Meanwhile, partly as a result of the NCAA’s strict regulation of compensation that can be paid to athletes in intercollegiate football and basketball (i.e., essentially scholarships), salaries for college coaches skyrocket at the same time as a black market for compensating college football and basketball players continues to run rampant, despite the NCAA and now the government‘s efforts to curtail it.
Finally, a college baseball game in Houston over the weekend between Rice and Texas A&M during the Minute Maid Classic Baseball Classic drew almost 20,000 fans. That’s right — a college baseball game, in February, drew almost 20,000 fans.

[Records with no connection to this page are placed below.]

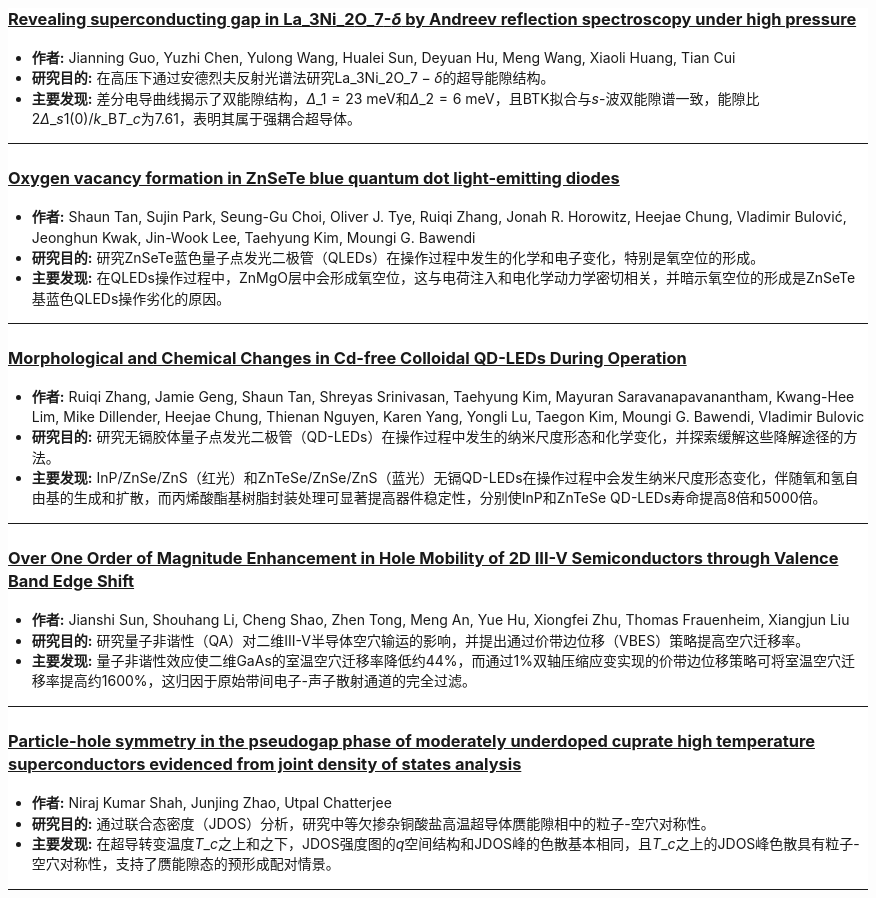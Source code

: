 
### [Revealing superconducting gap in La$\_3$Ni$\_2$O$\_7$-$δ$ by Andreev reflection spectroscopy under high pressure](http://arxiv.org/abs/2509.12601v1)
- **作者:** Jianning Guo, Yuzhi Chen, Yulong Wang, Hualei Sun, Deyuan Hu, Meng Wang, Xiaoli Huang, Tian Cui
- **研究目的:** 在高压下通过安德烈夫反射光谱法研究La$\_3$Ni$\_2$O$\_{7-\delta}$的超导能隙结构。
- **主要发现:** 差分电导曲线揭示了双能隙结构，$\Delta\_1 = 23~\mathrm{meV}$和$\Delta\_2 = 6~\mathrm{meV}$，且BTK拟合与$s$-波双能隙谱一致，能隙比$2\Delta\_{s1}(0) / k\_{\mathrm{B}}T\_{c}$为7.61，表明其属于强耦合超导体。

---

### [Oxygen vacancy formation in ZnSeTe blue quantum dot light-emitting diodes](http://arxiv.org/abs/2509.12598v1)
- **作者:** Shaun Tan, Sujin Park, Seung-Gu Choi, Oliver J. Tye, Ruiqi Zhang, Jonah R. Horowitz, Heejae Chung, Vladimir Bulović, Jeonghun Kwak, Jin-Wook Lee, Taehyung Kim, Moungi G. Bawendi
- **研究目的:** 研究ZnSeTe蓝色量子点发光二极管（QLEDs）在操作过程中发生的化学和电子变化，特别是氧空位的形成。
- **主要发现:** 在QLEDs操作过程中，ZnMgO层中会形成氧空位，这与电荷注入和电化学动力学密切相关，并暗示氧空位的形成是ZnSeTe基蓝色QLEDs操作劣化的原因。

---

### [Morphological and Chemical Changes in Cd-free Colloidal QD-LEDs During Operation](http://arxiv.org/abs/2509.12597v1)
- **作者:** Ruiqi Zhang, Jamie Geng, Shaun Tan, Shreyas Srinivasan, Taehyung Kim, Mayuran Saravanapavanantham, Kwang-Hee Lim, Mike Dillender, Heejae Chung, Thienan Nguyen, Karen Yang, Yongli Lu, Taegon Kim, Moungi G. Bawendi, Vladimir Bulovic
- **研究目的:** 研究无镉胶体量子点发光二极管（QD-LEDs）在操作过程中发生的纳米尺度形态和化学变化，并探索缓解这些降解途径的方法。
- **主要发现:** InP/ZnSe/ZnS（红光）和ZnTeSe/ZnSe/ZnS（蓝光）无镉QD-LEDs在操作过程中会发生纳米尺度形态变化，伴随氧和氢自由基的生成和扩散，而丙烯酸酯基树脂封装处理可显著提高器件稳定性，分别使InP和ZnTeSe QD-LEDs寿命提高8倍和5000倍。

---

### [Over One Order of Magnitude Enhancement in Hole Mobility of 2D III-V Semiconductors through Valence Band Edge Shift](http://arxiv.org/abs/2509.12588v1)
- **作者:** Jianshi Sun, Shouhang Li, Cheng Shao, Zhen Tong, Meng An, Yue Hu, Xiongfei Zhu, Thomas Frauenheim, Xiangjun Liu
- **研究目的:** 研究量子非谐性（QA）对二维III-V半导体空穴输运的影响，并提出通过价带边位移（VBES）策略提高空穴迁移率。
- **主要发现:** 量子非谐性效应使二维GaAs的室温空穴迁移率降低约44%，而通过1%双轴压缩应变实现的价带边位移策略可将室温空穴迁移率提高约1600%，这归因于原始带间电子-声子散射通道的完全过滤。

---

### [Particle-hole symmetry in the pseudogap phase of moderately underdoped cuprate high temperature superconductors evidenced from joint density of states analysis](http://arxiv.org/abs/2509.12568v1)
- **作者:** Niraj Kumar Shah, Junjing Zhao, Utpal Chatterjee
- **研究目的:** 通过联合态密度（JDOS）分析，研究中等欠掺杂铜酸盐高温超导体赝能隙相中的粒子-空穴对称性。
- **主要发现:** 在超导转变温度$T\_c$之上和之下，JDOS强度图的$q$空间结构和JDOS峰的色散基本相同，且$T\_c$之上的JDOS峰色散具有粒子-空穴对称性，支持了赝能隙态的预形成配对情景。

---
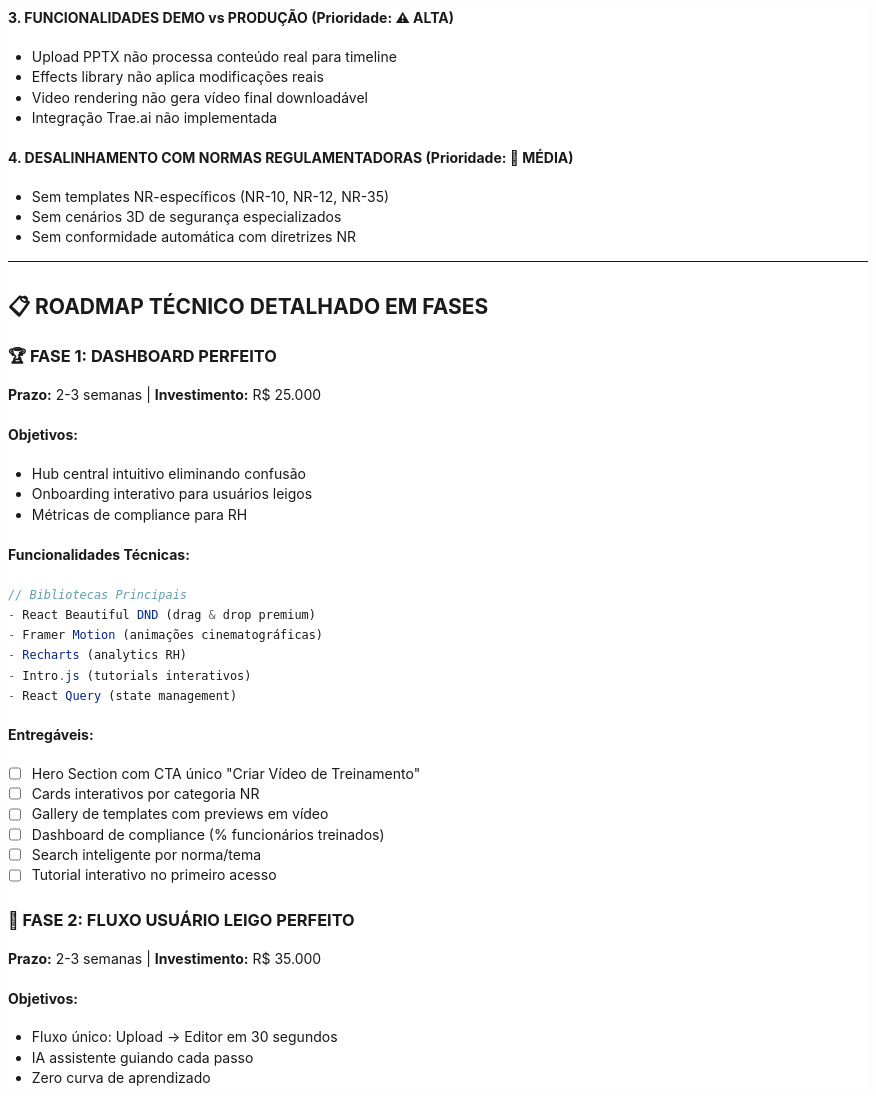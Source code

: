 #### **3. FUNCIONALIDADES DEMO vs PRODUÇÃO** (Prioridade: ⚠️ ALTA)
- Upload PPTX não processa conteúdo real para timeline
- Effects library não aplica modificações reais
- Video rendering não gera vídeo final downloadável
- Integração Trae.ai não implementada

#### **4. DESALINHAMENTO COM NORMAS REGULAMENTADORAS** (Prioridade: 🔧 MÉDIA)
- Sem templates NR-específicos (NR-10, NR-12, NR-35)
- Sem cenários 3D de segurança especializados
- Sem conformidade automática com diretrizes NR

---

## 📋 **ROADMAP TÉCNICO DETALHADO EM FASES**

### **🏆 FASE 1: DASHBOARD PERFEITO** 
**Prazo:** 2-3 semanas | **Investimento:** R$ 25.000

#### **Objetivos:**
- Hub central intuitivo eliminando confusão
- Onboarding interativo para usuários leigos
- Métricas de compliance para RH

#### **Funcionalidades Técnicas:**
```typescript
// Bibliotecas Principais
- React Beautiful DND (drag & drop premium)
- Framer Motion (animações cinematográficas)
- Recharts (analytics RH)
- Intro.js (tutorials interativos)
- React Query (state management)
```

#### **Entregáveis:**
- [ ] Hero Section com CTA único "Criar Vídeo de Treinamento"
- [ ] Cards interativos por categoria NR
- [ ] Gallery de templates com previews em vídeo
- [ ] Dashboard de compliance (% funcionários treinados)
- [ ] Search inteligente por norma/tema
- [ ] Tutorial interativo no primeiro acesso

### **🎯 FASE 2: FLUXO USUÁRIO LEIGO PERFEITO**
**Prazo:** 2-3 semanas | **Investimento:** R$ 35.000

#### **Objetivos:**
- Fluxo único: Upload → Editor em 30 segundos
- IA assistente guiando cada passo
- Zero curva de aprendizado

What are we to make of all of this?
Well, a bit of historical perspective helps. For all of its faults, Major League Baseball is the only one of the three major professional sports (football, basketball and baseball) that has capitalized and subsidized a thorough minor league development system. Oh, the NBA has its development league and the NFL has NFL Europe, but both of these ventures pale in comparison to the depth and success of baseball’s minor league system. As a result, it’s relatively rare for a baseball player to play in the Major Leagues without spending at least some time playing minor league baseball. In comparison, relatively few of the players in the NFL or the NBA ever play in NFL-Europe or the NBADL.
The reason for this is not that professional football and basketball players do not need to develop their skills in a minor league. Rather, the reason is that professional football and basketball simply rely on a ready-made minor league systems to develop most of their players — that is, intercollegiate football and basketball.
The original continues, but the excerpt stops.